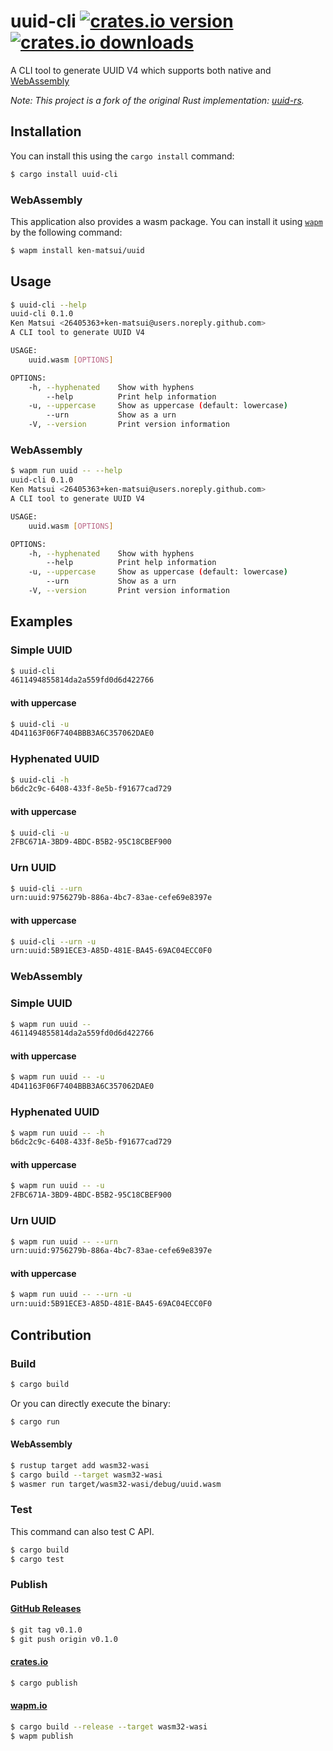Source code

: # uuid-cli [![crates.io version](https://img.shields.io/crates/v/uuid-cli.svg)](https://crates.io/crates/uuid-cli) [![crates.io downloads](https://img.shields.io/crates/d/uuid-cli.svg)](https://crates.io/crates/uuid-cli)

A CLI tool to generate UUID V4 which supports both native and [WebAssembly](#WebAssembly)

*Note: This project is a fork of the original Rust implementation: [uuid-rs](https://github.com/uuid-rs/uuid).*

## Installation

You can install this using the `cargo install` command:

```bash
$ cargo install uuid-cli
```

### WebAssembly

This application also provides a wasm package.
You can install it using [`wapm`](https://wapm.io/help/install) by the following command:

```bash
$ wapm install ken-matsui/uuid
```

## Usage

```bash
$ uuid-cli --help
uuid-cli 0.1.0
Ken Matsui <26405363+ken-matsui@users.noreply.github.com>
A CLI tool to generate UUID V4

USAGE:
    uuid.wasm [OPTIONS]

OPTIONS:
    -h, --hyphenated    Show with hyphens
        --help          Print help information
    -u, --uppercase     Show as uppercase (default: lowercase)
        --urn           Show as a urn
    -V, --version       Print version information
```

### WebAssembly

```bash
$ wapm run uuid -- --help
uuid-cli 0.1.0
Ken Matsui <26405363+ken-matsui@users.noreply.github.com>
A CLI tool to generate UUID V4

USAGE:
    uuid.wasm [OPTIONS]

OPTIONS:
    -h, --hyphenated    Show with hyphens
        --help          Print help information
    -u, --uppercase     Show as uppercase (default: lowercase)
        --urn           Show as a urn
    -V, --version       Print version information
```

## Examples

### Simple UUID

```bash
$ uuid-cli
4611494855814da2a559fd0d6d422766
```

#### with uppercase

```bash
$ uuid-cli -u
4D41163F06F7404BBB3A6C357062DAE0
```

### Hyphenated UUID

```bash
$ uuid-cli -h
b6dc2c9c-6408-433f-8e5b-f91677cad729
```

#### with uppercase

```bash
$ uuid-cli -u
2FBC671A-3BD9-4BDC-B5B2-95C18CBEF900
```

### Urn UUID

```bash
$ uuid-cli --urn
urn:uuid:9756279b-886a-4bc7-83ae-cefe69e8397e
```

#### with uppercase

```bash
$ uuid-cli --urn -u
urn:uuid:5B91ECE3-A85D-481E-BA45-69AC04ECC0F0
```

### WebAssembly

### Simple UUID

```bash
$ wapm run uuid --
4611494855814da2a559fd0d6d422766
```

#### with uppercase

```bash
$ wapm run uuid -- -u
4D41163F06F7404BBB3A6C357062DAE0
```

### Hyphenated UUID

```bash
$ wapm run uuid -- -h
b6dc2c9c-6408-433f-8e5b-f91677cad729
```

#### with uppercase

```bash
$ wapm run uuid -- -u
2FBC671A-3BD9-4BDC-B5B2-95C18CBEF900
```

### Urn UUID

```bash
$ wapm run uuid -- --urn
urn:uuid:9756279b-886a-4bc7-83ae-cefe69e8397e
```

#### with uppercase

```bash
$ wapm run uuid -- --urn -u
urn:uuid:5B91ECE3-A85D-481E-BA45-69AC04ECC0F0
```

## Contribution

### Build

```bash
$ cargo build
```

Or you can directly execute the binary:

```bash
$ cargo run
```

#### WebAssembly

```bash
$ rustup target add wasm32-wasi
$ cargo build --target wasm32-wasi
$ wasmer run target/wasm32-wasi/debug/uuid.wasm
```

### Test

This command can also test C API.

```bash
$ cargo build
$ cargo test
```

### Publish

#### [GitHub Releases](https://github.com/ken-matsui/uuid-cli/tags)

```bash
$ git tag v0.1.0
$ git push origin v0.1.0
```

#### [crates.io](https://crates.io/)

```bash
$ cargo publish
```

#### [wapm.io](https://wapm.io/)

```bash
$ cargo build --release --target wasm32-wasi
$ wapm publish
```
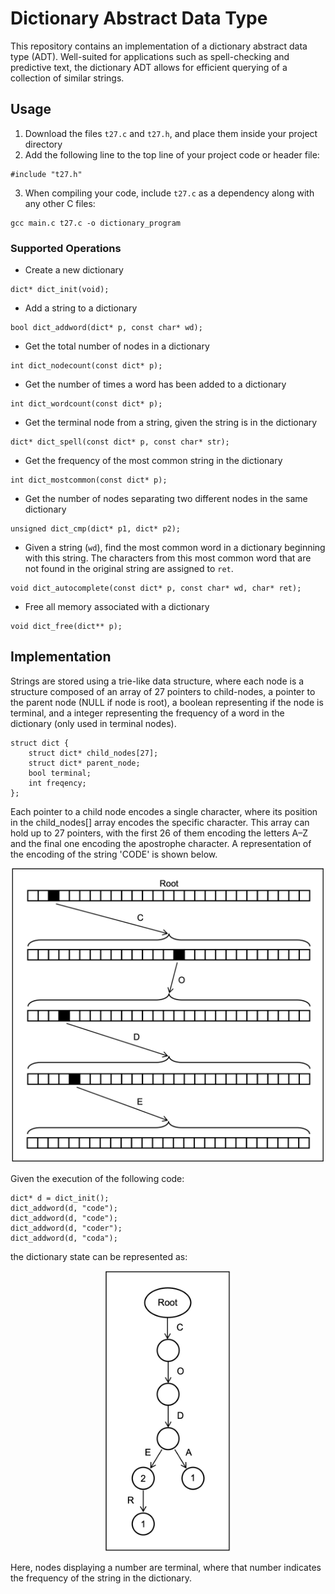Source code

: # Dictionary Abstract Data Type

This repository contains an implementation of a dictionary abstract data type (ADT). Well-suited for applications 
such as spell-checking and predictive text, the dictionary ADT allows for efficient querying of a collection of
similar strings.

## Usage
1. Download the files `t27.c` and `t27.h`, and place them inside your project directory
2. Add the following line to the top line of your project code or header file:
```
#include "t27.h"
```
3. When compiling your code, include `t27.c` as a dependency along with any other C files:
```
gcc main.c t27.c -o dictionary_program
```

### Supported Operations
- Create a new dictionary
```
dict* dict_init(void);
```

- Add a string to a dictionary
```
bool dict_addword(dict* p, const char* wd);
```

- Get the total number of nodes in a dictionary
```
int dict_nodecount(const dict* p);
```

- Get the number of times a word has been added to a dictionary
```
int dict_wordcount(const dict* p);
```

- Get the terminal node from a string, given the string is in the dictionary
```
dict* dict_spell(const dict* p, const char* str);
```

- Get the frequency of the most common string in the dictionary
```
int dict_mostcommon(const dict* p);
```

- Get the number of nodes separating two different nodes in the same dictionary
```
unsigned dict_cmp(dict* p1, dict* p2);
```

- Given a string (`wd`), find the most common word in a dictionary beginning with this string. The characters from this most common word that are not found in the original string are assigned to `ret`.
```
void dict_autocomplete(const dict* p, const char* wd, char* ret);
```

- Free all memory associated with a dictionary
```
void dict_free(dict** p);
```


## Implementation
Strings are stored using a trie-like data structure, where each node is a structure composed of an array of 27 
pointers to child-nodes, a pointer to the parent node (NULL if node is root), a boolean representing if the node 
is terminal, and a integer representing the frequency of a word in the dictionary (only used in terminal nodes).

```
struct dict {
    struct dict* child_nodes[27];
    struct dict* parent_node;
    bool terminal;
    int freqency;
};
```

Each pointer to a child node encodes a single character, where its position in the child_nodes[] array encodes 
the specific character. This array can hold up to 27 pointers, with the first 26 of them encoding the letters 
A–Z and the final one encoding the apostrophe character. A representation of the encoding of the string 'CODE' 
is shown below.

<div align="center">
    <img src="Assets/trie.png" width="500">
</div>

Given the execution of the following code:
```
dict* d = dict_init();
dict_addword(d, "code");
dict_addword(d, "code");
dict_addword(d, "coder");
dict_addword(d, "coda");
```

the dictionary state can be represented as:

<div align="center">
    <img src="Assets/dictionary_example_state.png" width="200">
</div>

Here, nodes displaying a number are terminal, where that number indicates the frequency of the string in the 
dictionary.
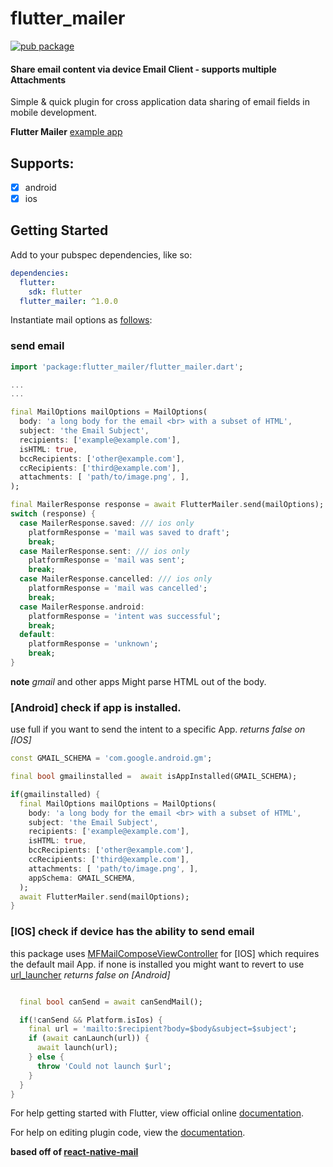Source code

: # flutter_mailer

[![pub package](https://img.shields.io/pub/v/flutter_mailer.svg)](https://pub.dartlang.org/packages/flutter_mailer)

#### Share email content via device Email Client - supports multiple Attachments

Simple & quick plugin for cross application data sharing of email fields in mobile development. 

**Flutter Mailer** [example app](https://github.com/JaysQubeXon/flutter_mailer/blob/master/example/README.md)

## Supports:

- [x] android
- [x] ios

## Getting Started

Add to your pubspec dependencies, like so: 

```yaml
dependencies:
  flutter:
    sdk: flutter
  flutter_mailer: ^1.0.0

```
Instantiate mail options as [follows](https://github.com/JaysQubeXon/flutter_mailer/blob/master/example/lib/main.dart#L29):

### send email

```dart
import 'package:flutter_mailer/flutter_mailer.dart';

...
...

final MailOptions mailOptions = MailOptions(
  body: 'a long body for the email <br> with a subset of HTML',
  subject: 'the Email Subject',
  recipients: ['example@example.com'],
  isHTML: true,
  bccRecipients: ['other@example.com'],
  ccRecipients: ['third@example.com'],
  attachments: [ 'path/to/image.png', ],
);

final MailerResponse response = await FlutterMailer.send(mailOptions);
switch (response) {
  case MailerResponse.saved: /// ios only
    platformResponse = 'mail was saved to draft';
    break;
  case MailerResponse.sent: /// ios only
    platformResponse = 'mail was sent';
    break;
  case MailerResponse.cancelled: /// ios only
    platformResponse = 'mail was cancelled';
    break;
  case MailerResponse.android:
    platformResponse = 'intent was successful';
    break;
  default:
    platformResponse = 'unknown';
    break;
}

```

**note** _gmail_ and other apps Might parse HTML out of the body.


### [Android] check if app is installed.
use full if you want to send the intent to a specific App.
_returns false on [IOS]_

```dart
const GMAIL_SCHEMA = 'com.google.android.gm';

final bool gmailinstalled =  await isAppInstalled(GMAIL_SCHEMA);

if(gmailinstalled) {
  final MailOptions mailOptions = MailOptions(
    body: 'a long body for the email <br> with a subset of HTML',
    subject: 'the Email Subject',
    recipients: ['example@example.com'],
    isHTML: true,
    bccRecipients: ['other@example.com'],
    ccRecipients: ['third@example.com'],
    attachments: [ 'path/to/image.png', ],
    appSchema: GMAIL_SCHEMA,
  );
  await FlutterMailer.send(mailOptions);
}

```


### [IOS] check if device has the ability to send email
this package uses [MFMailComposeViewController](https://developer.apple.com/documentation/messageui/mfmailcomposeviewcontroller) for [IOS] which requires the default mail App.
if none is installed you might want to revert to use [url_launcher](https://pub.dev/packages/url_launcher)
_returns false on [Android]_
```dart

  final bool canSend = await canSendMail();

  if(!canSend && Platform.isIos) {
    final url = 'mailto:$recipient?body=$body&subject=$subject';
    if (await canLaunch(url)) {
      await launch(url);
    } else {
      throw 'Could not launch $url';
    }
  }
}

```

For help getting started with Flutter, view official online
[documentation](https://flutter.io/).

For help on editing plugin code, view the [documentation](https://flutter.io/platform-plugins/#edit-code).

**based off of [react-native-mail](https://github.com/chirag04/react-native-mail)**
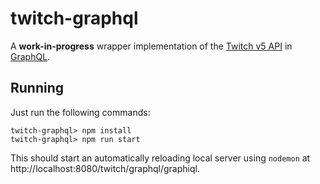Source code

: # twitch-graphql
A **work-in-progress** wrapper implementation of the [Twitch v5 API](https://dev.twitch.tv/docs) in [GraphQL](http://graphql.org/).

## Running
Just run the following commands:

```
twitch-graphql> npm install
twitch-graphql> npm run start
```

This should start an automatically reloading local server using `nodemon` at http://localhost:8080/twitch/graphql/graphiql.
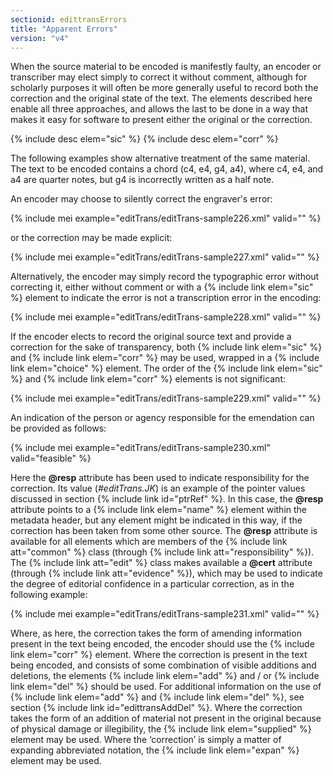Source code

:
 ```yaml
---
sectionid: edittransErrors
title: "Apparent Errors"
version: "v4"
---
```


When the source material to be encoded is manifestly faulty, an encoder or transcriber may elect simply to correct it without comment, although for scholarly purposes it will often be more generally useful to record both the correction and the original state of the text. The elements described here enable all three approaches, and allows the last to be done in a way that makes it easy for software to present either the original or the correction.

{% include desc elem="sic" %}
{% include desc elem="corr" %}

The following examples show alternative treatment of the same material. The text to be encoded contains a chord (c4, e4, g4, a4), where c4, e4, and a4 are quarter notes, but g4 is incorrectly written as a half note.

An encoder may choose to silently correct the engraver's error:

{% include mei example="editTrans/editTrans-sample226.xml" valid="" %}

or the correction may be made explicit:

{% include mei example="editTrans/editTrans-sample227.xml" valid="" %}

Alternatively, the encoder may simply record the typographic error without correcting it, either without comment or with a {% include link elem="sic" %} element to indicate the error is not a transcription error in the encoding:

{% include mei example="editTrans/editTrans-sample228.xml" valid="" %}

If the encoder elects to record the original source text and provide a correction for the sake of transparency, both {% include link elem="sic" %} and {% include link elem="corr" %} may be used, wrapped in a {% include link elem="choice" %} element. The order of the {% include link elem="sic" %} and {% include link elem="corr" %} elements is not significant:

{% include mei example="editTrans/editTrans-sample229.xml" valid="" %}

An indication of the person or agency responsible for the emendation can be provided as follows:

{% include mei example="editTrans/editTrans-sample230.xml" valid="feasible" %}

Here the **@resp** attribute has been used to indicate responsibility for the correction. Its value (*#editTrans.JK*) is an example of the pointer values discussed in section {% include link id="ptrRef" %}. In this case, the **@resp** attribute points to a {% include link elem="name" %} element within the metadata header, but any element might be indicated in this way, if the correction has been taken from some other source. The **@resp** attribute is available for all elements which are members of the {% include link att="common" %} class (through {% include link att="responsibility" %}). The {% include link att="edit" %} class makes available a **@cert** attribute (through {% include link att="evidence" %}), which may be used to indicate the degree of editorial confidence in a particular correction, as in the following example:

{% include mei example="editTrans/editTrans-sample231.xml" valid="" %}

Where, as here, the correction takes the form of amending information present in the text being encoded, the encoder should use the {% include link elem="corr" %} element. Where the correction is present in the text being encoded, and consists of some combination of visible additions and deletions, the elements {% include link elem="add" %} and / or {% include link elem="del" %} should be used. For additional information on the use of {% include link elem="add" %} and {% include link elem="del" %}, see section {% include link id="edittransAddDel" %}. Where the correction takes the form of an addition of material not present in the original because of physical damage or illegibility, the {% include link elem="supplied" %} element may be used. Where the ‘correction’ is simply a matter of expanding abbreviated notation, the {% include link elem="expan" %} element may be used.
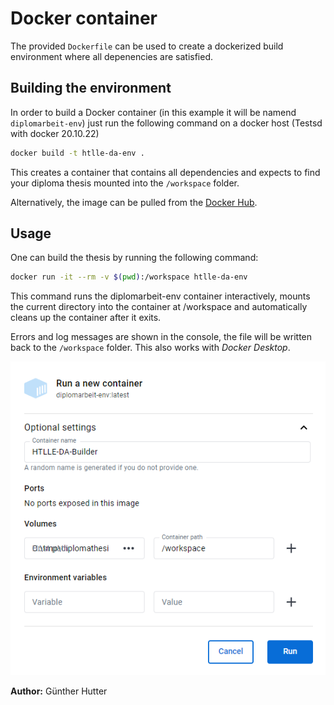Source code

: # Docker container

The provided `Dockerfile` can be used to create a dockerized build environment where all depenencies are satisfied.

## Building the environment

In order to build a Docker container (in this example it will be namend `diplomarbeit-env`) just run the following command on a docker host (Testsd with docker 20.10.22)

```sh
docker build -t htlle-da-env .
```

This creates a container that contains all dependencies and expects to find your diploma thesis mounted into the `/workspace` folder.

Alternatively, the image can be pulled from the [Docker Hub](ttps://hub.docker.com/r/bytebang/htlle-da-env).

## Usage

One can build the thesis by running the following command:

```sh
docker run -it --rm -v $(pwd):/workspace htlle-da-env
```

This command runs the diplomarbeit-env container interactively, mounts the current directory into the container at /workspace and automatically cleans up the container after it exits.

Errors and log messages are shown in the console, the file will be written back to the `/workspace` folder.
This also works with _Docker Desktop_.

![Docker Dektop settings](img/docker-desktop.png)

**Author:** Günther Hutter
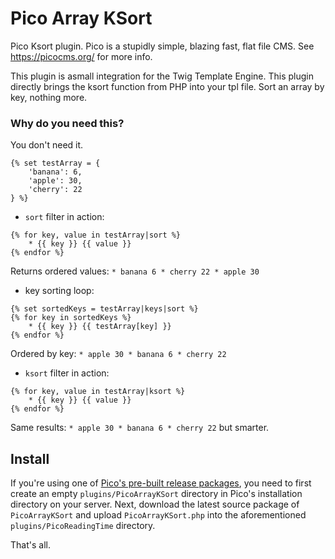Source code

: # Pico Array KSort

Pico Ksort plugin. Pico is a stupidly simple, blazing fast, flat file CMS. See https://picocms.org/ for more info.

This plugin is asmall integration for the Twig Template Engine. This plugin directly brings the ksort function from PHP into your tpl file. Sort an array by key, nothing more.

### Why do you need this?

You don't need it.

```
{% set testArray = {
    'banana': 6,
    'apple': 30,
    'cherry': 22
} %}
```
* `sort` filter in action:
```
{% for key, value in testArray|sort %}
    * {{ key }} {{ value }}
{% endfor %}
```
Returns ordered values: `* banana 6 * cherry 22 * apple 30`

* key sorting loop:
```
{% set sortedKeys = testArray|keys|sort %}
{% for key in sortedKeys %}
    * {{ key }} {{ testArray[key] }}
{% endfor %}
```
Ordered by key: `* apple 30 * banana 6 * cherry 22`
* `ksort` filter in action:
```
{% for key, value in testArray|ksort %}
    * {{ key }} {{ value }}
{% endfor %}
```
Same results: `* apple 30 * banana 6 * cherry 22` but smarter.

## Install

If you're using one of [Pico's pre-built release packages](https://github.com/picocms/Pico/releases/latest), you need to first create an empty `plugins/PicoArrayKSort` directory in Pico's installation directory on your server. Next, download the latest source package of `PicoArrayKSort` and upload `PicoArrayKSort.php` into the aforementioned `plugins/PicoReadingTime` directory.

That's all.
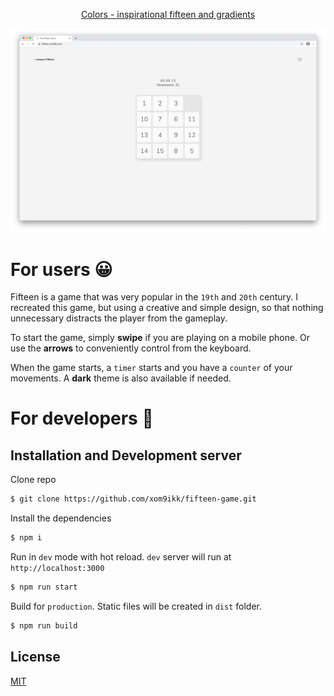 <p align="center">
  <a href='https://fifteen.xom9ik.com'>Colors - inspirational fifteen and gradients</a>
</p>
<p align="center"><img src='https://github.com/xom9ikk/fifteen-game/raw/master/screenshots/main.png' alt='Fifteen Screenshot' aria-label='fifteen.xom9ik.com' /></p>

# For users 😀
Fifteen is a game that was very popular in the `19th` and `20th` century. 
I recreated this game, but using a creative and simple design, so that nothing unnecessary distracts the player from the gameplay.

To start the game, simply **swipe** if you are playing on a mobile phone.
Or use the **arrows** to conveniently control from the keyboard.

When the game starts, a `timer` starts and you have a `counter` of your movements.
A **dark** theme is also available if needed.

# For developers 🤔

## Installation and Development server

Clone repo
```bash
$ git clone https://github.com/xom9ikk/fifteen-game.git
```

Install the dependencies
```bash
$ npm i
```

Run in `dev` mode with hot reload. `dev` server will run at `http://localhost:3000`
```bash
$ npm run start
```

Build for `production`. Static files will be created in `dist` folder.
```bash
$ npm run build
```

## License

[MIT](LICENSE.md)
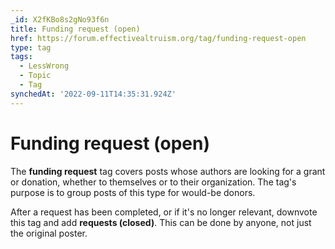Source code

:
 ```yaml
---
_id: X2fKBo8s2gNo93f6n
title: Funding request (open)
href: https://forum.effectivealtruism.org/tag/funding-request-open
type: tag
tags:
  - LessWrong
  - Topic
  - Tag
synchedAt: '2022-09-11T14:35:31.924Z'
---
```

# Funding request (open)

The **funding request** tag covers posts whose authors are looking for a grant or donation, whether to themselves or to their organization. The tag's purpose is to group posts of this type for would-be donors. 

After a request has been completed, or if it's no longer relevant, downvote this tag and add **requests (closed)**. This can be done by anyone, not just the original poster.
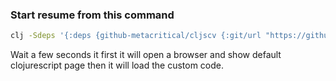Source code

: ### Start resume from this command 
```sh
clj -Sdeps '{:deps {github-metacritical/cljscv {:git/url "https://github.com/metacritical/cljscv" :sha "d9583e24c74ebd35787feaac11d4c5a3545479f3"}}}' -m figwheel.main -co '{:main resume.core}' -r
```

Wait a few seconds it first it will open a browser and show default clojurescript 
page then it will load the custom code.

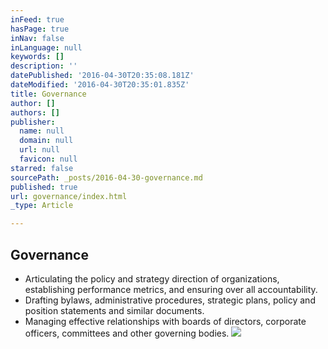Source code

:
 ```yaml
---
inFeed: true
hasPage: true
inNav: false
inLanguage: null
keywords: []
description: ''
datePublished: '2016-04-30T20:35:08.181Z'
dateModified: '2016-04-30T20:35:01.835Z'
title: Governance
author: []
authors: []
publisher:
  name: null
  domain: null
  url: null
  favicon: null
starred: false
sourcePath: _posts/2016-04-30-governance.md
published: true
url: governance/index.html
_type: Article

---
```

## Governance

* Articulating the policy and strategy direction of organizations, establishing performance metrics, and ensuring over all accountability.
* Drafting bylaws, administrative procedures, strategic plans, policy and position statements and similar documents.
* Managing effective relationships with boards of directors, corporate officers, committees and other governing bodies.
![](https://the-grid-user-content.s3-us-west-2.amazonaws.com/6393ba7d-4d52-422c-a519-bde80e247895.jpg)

Task details: Show every line of the entries above where the word "filter" occurs.

Response below:
* `sort` filter in action:
* `ksort` filter in action:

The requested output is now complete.